After confirmation of 40 representative D. citri isolates with morphological characteristics, the molecular identification with PCR assay also revealed that these were held between 94.6% and 100% of the D. citri, Diaporthe sp., and Phomopsis sp. stains by NCBI blast analysis.
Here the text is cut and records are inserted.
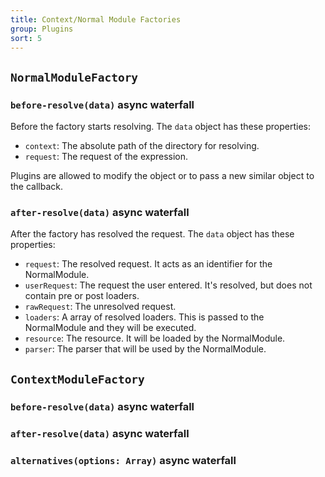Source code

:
 ```yaml
---
title: Context/Normal Module Factories
group: Plugins
sort: 5
---
```


## `NormalModuleFactory`

### `before-resolve(data)` async waterfall

Before the factory starts resolving. The `data` object has these properties:

* `context`: The absolute path of the directory for resolving.
* `request`: The request of the expression.

Plugins are allowed to modify the object or to pass a new similar object to the callback.

### `after-resolve(data)` async waterfall

After the factory has resolved the request. The `data` object has these properties:

* `request`: The resolved request. It acts as an identifier for the NormalModule.
* `userRequest`: The request the user entered. It's resolved, but does not contain pre or post loaders.
* `rawRequest`: The unresolved request.
* `loaders`: A array of resolved loaders. This is passed to the NormalModule and they will be executed.
* `resource`: The resource. It will be loaded by the NormalModule.
* `parser`: The parser that will be used by the NormalModule.

## `ContextModuleFactory`

### `before-resolve(data)` async waterfall

### `after-resolve(data)` async waterfall

### `alternatives(options: Array)` async waterfall
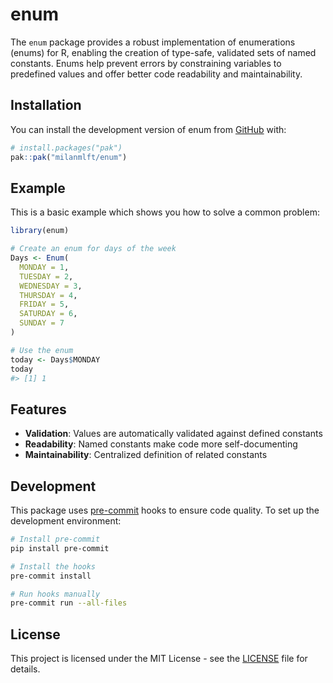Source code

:
<!-- README.md is generated from README.Rmd. Please edit that file -->

# enum

<!-- badges: start -->

<!-- badges: end -->

The `enum` package provides a robust implementation of enumerations
(enums) for R, enabling the creation of type-safe, validated sets of
named constants. Enums help prevent errors by constraining variables to
predefined values and offer better code readability and maintainability.

## Installation

You can install the development version of enum from
[GitHub](https://github.com/) with:

``` r
# install.packages("pak")
pak::pak("milanmlft/enum")
```

## Example

This is a basic example which shows you how to solve a common problem:

``` r
library(enum)

# Create an enum for days of the week
Days <- Enum(
  MONDAY = 1,
  TUESDAY = 2,
  WEDNESDAY = 3,
  THURSDAY = 4,
  FRIDAY = 5,
  SATURDAY = 6,
  SUNDAY = 7
)

# Use the enum
today <- Days$MONDAY
today
#> [1] 1
```

## Features

- **Validation**: Values are automatically validated against defined
  constants
- **Readability**: Named constants make code more self-documenting
- **Maintainability**: Centralized definition of related constants

## Development

This package uses [pre-commit](https://pre-commit.com/) hooks to ensure
code quality. To set up the development environment:

``` bash
# Install pre-commit
pip install pre-commit

# Install the hooks
pre-commit install

# Run hooks manually
pre-commit run --all-files
```

## License

This project is licensed under the MIT License - see the
[LICENSE](LICENSE) file for details.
Like the present study, the identification based on ITS region sequence and β-tubulin sequence analysis showed that 38 representative isolates, which were selected based on morphological characteristics, from totally of 140 isolates of different tissues of citrus, i.e., leaves, fruits, and twigs belong to Diaporthe species (Chaisiri et al., 2020).
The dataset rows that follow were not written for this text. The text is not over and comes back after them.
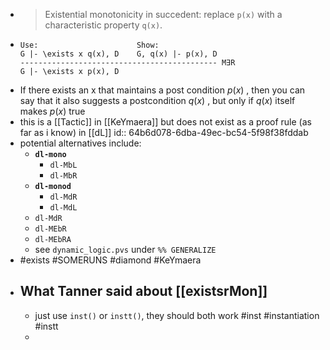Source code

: -
  > Existential monotonicity in succedent: replace `p(x)` with a characteristic property `q(x)`.  
-
  ```
  Use:                      Show:
  G |- \exists x q(x), D    G, q(x) |- p(x), D
  -------------------------------------------- M∃R
  G |- \exists x p(x), D
  ```
- If there exists an x that maintains a post condition $p(x)$ , then you can say that it also suggests a postcondition $q(x)$ , but only if $q(x)$ itself makes $p(x)$ true
- this is a [[Tactic]] in [[KeYmaera]] but does not exist as a proof rule (as far as i know) in [[dL]]
  id:: 64b6d078-6dba-49ec-bc54-5f98f38fddab
- potential alternatives include:
	- **`dl-mono`**
		- `dl-MbL`
		- `dl-MbR`
	- **`dl-monod`**
		- `dl-MdR`
		- `dl-MdL`
	- `dl-MdR`
	- `dl-MEbR`
	- `dl-MEbRA`
	- see `dynamic_logic.pvs` under `%% GENERALIZE`
- #exists #SOMERUNS #diamond #KeYmaera
- ## What Tanner said about [[existsrMon]]
	- just use `inst()` or `instt()`, they should both work #inst #instantiation #instt
	-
Since the past two decades, molecular identification through DNA barcoding of fungi has become an integrated and essential part of fungal ecology research which has provided new insights into the diversity and ecology of many different groups of fungi (Anderson and Cairney, 2004; Chase and Fay, 2009; Horton and Bruns, 2001; Seiffert, 2009). Studies by Freeman et al. (2009), Frohlich-Nowoisky et al. (2009), Lindahl et al. (2007), O'Brien et al. (2005), Pickles et al. (2010), and Zinger et al. (2009) have revealed that sequence-based analysis of environmental samples (‘environmental barcoding’) allowed the abundance and species richness of fungi to be determined at a high rate and more reliably than conventional biotic surveys. For the identification of single taxa and mixed environmental templates (“environmental DNA barcoding”), the ITS of nuclear DNA is the preferred DNA barcoding marker.
In this study, it was revealed that all fungal isolates producing α-, β-, and γ-types conidia were identified as D. citri by DNA barcoding. These results suggested that in the case of diagnosis for citrus melanose alternative methods, either morphological identification or molecular biological analysis may be possible in order to fast diagnosis.


Conflicts of Interest

No potential conflict of interest relevant to this article was reported.


This work was carried out with the support of ‘Cooperative Research Program for Agriculture Science and Technology Development (PJ0169062023)’ funded by Rural Development Administration, Republic of Korea.